Saved entries:
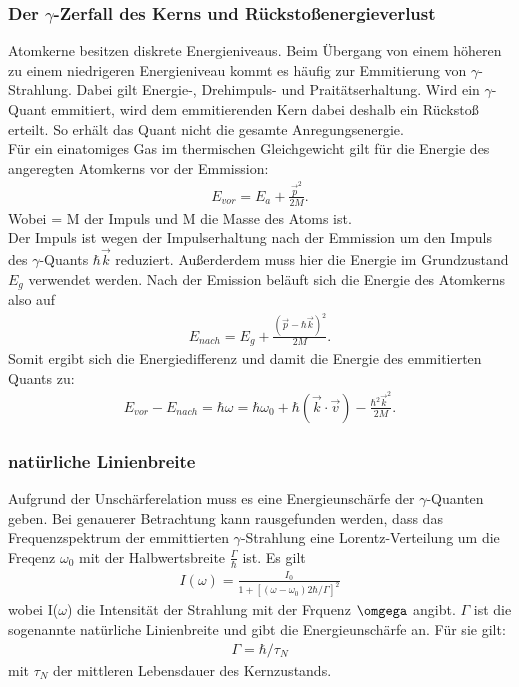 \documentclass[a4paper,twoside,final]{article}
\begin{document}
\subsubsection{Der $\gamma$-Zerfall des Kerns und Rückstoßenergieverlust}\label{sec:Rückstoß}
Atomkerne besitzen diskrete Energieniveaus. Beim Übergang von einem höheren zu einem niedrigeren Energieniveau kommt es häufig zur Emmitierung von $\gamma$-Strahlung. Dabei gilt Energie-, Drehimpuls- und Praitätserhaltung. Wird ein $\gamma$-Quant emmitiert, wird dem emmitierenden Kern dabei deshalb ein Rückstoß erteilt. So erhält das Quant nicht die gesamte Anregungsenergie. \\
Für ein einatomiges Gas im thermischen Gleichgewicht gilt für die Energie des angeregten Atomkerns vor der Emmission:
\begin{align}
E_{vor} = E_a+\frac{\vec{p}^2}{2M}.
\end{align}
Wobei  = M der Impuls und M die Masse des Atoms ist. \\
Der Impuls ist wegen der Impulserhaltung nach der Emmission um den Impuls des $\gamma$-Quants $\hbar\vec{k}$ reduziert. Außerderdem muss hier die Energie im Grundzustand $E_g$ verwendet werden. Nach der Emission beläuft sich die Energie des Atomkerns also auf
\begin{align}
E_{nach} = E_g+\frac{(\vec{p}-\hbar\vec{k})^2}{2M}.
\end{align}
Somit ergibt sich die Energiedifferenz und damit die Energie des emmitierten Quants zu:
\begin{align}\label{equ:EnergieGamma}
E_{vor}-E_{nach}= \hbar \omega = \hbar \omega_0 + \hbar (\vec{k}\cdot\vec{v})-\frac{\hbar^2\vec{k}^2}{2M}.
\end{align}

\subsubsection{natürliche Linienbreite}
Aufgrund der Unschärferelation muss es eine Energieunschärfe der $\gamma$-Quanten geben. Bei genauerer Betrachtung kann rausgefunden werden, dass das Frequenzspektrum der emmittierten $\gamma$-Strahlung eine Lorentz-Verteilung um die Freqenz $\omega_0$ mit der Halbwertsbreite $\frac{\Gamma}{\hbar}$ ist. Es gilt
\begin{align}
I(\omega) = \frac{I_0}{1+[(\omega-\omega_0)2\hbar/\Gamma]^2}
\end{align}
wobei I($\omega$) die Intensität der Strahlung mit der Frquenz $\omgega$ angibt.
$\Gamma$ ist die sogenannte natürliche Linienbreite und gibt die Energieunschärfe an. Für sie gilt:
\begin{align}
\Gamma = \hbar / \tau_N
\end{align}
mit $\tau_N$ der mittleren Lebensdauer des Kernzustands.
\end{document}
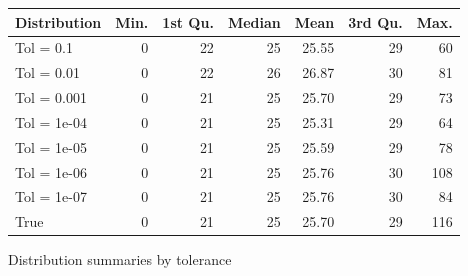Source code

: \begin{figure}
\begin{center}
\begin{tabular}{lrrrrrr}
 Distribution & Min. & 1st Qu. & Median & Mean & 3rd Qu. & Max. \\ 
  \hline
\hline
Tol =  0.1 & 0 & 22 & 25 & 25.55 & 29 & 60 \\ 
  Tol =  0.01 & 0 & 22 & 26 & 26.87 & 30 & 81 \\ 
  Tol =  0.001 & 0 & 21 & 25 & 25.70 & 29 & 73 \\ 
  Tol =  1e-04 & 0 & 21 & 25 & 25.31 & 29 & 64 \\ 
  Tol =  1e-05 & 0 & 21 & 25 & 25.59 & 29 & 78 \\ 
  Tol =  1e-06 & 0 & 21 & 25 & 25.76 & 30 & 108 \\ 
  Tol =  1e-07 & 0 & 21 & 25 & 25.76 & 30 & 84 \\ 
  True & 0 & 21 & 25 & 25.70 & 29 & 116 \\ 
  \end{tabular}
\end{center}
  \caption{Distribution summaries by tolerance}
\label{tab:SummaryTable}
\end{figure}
...
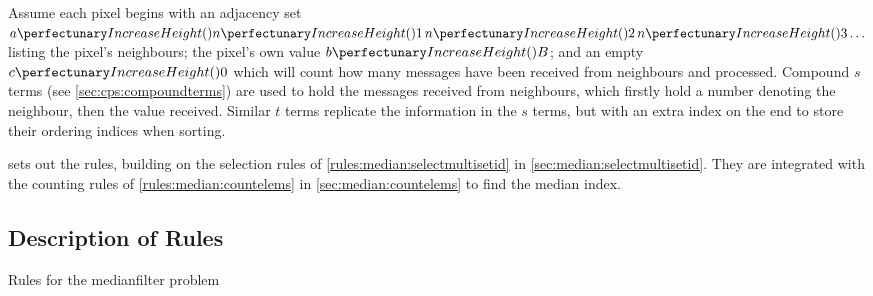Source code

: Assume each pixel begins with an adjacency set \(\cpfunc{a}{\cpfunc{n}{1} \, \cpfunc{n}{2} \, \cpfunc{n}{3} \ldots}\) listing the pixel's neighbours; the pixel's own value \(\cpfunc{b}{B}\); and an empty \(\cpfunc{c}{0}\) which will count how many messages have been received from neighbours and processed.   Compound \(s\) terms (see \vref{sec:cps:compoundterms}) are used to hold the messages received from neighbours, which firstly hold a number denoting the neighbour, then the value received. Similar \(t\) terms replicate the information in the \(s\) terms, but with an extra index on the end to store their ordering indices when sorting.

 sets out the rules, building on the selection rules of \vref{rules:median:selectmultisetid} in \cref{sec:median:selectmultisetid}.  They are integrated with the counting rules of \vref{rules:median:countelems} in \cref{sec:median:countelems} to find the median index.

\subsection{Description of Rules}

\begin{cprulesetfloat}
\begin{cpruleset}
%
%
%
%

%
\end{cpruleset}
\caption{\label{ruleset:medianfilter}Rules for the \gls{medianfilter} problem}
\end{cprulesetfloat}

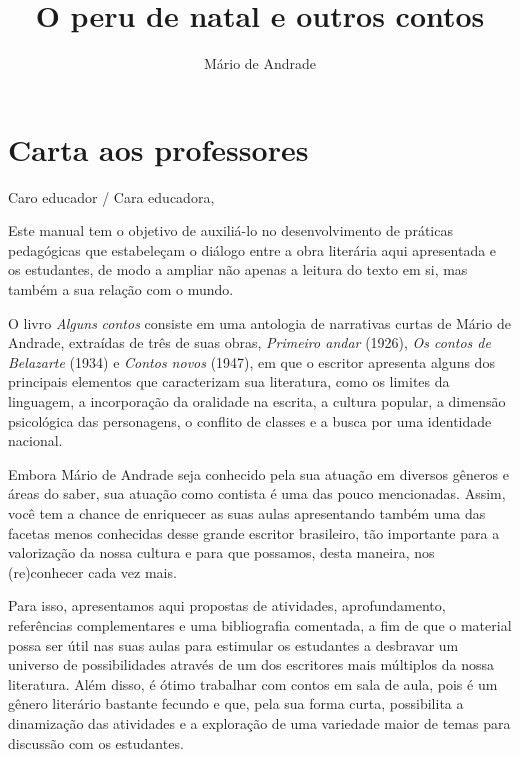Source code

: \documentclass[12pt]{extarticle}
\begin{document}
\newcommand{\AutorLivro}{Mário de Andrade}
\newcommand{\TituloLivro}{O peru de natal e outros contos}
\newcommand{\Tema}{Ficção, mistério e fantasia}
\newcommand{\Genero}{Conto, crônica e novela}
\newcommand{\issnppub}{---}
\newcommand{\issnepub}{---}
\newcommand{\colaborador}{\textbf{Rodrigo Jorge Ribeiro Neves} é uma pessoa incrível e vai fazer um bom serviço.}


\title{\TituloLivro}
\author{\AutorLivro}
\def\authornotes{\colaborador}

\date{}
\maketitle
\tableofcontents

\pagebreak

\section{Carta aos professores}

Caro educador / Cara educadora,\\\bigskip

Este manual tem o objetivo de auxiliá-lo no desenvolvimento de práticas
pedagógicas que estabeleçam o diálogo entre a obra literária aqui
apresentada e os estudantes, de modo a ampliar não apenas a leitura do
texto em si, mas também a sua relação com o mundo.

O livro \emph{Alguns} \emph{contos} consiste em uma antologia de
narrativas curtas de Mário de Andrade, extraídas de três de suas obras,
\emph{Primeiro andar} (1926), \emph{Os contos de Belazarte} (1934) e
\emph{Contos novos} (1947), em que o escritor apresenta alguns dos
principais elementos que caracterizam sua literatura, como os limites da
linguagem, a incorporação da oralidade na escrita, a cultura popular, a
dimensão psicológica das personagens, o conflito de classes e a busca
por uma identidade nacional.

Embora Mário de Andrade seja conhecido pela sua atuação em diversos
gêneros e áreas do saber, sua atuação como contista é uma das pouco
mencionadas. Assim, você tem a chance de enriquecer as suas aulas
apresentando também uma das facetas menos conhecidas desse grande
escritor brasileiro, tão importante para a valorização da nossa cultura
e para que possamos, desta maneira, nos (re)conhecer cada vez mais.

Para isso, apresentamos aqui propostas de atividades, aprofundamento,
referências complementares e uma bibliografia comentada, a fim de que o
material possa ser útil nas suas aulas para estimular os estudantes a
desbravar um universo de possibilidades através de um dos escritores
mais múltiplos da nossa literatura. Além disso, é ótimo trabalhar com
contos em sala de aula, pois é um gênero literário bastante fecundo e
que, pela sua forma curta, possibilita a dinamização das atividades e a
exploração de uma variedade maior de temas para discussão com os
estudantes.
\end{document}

* [EXERCISE GOAL]
Check each line above for the word "werden" and give the number of lines that have it, nothing else.

* [SOLUTION FOR THIS EXERCISE]
2